**ABOUT THIS TASK**
Copy the entries below exactly; any picture among them should be left out.

**Rendered images with source text**

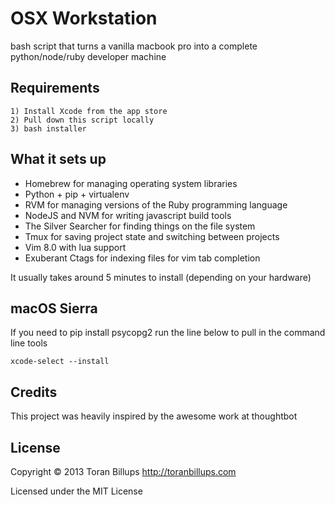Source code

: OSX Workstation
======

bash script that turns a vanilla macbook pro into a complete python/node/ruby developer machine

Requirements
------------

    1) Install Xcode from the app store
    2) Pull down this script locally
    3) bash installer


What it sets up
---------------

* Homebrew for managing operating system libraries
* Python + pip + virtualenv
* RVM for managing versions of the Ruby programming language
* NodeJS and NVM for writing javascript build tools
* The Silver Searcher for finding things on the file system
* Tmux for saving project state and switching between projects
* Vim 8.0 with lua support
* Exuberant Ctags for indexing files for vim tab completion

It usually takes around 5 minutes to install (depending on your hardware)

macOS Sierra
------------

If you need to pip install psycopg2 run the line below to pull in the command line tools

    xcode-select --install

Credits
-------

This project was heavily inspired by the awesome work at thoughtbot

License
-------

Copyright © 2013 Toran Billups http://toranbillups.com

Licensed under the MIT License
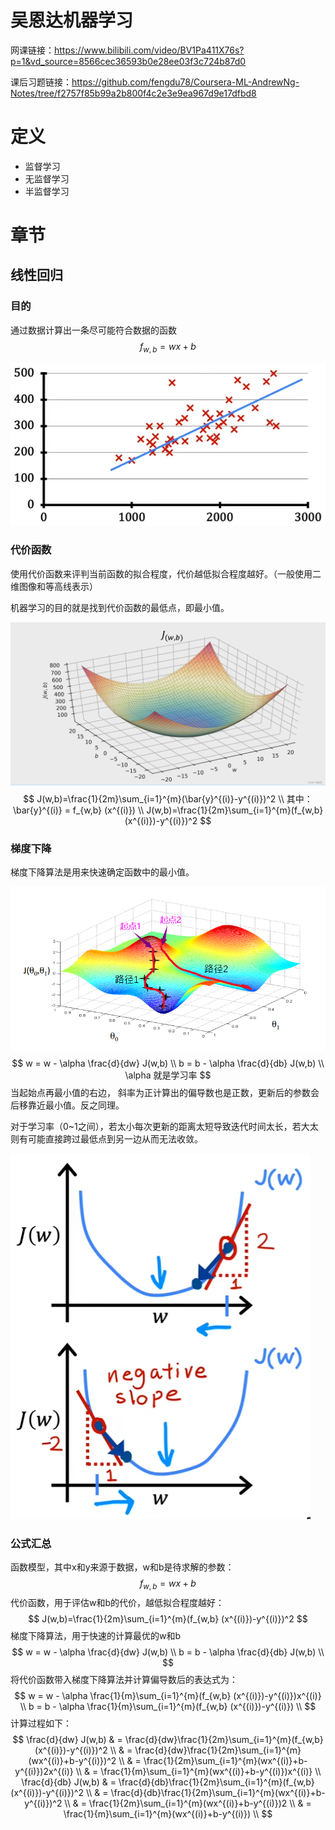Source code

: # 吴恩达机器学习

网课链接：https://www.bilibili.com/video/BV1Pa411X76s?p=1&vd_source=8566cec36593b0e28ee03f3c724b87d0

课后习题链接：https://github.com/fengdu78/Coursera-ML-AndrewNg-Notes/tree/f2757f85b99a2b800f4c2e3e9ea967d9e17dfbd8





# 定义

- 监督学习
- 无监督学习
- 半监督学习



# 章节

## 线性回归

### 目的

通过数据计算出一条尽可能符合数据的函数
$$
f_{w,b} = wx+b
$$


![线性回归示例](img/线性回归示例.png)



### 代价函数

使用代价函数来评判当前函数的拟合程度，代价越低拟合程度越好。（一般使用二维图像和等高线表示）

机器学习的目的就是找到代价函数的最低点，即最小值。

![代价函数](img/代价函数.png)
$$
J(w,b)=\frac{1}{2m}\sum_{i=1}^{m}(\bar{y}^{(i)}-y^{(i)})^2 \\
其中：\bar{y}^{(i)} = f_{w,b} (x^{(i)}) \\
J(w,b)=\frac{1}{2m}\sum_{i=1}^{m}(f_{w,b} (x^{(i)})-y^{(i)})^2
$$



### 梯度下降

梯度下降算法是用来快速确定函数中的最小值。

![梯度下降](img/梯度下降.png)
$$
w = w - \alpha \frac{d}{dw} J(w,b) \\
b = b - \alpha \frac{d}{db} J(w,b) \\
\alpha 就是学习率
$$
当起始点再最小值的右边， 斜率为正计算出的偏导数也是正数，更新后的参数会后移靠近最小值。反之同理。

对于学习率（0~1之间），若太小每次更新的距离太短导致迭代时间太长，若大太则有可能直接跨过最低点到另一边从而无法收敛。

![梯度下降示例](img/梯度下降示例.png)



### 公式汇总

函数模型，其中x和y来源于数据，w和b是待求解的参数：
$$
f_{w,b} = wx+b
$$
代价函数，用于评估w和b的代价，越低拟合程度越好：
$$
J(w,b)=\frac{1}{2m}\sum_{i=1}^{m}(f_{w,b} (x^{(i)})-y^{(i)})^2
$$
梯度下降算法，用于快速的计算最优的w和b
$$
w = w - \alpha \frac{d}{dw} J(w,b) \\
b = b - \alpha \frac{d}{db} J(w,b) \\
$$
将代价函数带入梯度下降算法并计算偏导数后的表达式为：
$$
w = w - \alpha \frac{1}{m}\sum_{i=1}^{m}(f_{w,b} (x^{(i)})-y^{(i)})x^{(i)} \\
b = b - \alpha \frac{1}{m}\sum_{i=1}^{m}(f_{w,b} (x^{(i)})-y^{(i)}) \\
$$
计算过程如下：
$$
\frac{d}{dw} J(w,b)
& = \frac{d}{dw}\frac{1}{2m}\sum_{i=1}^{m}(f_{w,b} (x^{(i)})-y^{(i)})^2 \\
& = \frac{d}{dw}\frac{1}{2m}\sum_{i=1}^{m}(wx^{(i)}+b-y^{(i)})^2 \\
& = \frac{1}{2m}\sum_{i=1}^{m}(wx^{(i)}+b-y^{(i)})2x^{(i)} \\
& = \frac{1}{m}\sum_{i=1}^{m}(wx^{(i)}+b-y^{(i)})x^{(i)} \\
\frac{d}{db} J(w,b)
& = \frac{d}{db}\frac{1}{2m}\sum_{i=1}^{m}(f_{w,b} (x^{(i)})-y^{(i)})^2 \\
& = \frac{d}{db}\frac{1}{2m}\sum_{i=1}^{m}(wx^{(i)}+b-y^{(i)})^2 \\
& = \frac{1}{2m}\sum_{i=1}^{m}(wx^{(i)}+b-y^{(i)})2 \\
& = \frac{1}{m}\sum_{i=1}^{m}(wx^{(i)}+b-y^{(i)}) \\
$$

**RESULT**
Source code

: OSX Workstation
======

bash script that turns a vanilla macbook pro into a complete python/node/ruby developer machine

Requirements
------------

    1) Install Xcode from the app store
    2) Pull down this script locally
    3) bash installer


What it sets up
---------------

* Homebrew for managing operating system libraries
* Python + pip + virtualenv
* RVM for managing versions of the Ruby programming language
* NodeJS and NVM for writing javascript build tools
* The Silver Searcher for finding things on the file system
* Tmux for saving project state and switching between projects
* Vim 8.0 with lua support
* Exuberant Ctags for indexing files for vim tab completion

It usually takes around 5 minutes to install (depending on your hardware)

macOS Sierra
------------

If you need to pip install psycopg2 run the line below to pull in the command line tools

    xcode-select --install

Credits
-------

This project was heavily inspired by the awesome work at thoughtbot

License
-------

Copyright © 2013 Toran Billups http://toranbillups.com

Licensed under the MIT License
Source code

: # 吴恩达机器学习

网课链接：https://www.bilibili.com/video/BV1Pa411X76s?p=1&vd_source=8566cec36593b0e28ee03f3c724b87d0

课后习题链接：https://github.com/fengdu78/Coursera-ML-AndrewNg-Notes/tree/f2757f85b99a2b800f4c2e3e9ea967d9e17dfbd8





# 定义

- 监督学习
- 无监督学习
- 半监督学习



# 章节

## 线性回归

### 目的

通过数据计算出一条尽可能符合数据的函数
$$
f_{w,b} = wx+b
$$


![线性回归示例](img/线性回归示例.png)



### 代价函数

使用代价函数来评判当前函数的拟合程度，代价越低拟合程度越好。（一般使用二维图像和等高线表示）

机器学习的目的就是找到代价函数的最低点，即最小值。

![代价函数](img/代价函数.png)
$$
J(w,b)=\frac{1}{2m}\sum_{i=1}^{m}(\bar{y}^{(i)}-y^{(i)})^2 \\
其中：\bar{y}^{(i)} = f_{w,b} (x^{(i)}) \\
J(w,b)=\frac{1}{2m}\sum_{i=1}^{m}(f_{w,b} (x^{(i)})-y^{(i)})^2
$$



### 梯度下降

梯度下降算法是用来快速确定函数中的最小值。

![梯度下降](img/梯度下降.png)
$$
w = w - \alpha \frac{d}{dw} J(w,b) \\
b = b - \alpha \frac{d}{db} J(w,b) \\
\alpha 就是学习率
$$
当起始点再最小值的右边， 斜率为正计算出的偏导数也是正数，更新后的参数会后移靠近最小值。反之同理。

对于学习率（0~1之间），若太小每次更新的距离太短导致迭代时间太长，若大太则有可能直接跨过最低点到另一边从而无法收敛。

![梯度下降示例](img/梯度下降示例.png)



### 公式汇总

函数模型，其中x和y来源于数据，w和b是待求解的参数：
$$
f_{w,b} = wx+b
$$
代价函数，用于评估w和b的代价，越低拟合程度越好：
$$
J(w,b)=\frac{1}{2m}\sum_{i=1}^{m}(f_{w,b} (x^{(i)})-y^{(i)})^2
$$
梯度下降算法，用于快速的计算最优的w和b
$$
w = w - \alpha \frac{d}{dw} J(w,b) \\
b = b - \alpha \frac{d}{db} J(w,b) \\
$$
将代价函数带入梯度下降算法并计算偏导数后的表达式为：
$$
w = w - \alpha \frac{1}{m}\sum_{i=1}^{m}(f_{w,b} (x^{(i)})-y^{(i)})x^{(i)} \\
b = b - \alpha \frac{1}{m}\sum_{i=1}^{m}(f_{w,b} (x^{(i)})-y^{(i)}) \\
$$
计算过程如下：
$$
\frac{d}{dw} J(w,b)
& = \frac{d}{dw}\frac{1}{2m}\sum_{i=1}^{m}(f_{w,b} (x^{(i)})-y^{(i)})^2 \\
& = \frac{d}{dw}\frac{1}{2m}\sum_{i=1}^{m}(wx^{(i)}+b-y^{(i)})^2 \\
& = \frac{1}{2m}\sum_{i=1}^{m}(wx^{(i)}+b-y^{(i)})2x^{(i)} \\
& = \frac{1}{m}\sum_{i=1}^{m}(wx^{(i)}+b-y^{(i)})x^{(i)} \\
\frac{d}{db} J(w,b)
& = \frac{d}{db}\frac{1}{2m}\sum_{i=1}^{m}(f_{w,b} (x^{(i)})-y^{(i)})^2 \\
& = \frac{d}{db}\frac{1}{2m}\sum_{i=1}^{m}(wx^{(i)}+b-y^{(i)})^2 \\
& = \frac{1}{2m}\sum_{i=1}^{m}(wx^{(i)}+b-y^{(i)})2 \\
& = \frac{1}{m}\sum_{i=1}^{m}(wx^{(i)}+b-y^{(i)}) \\
$$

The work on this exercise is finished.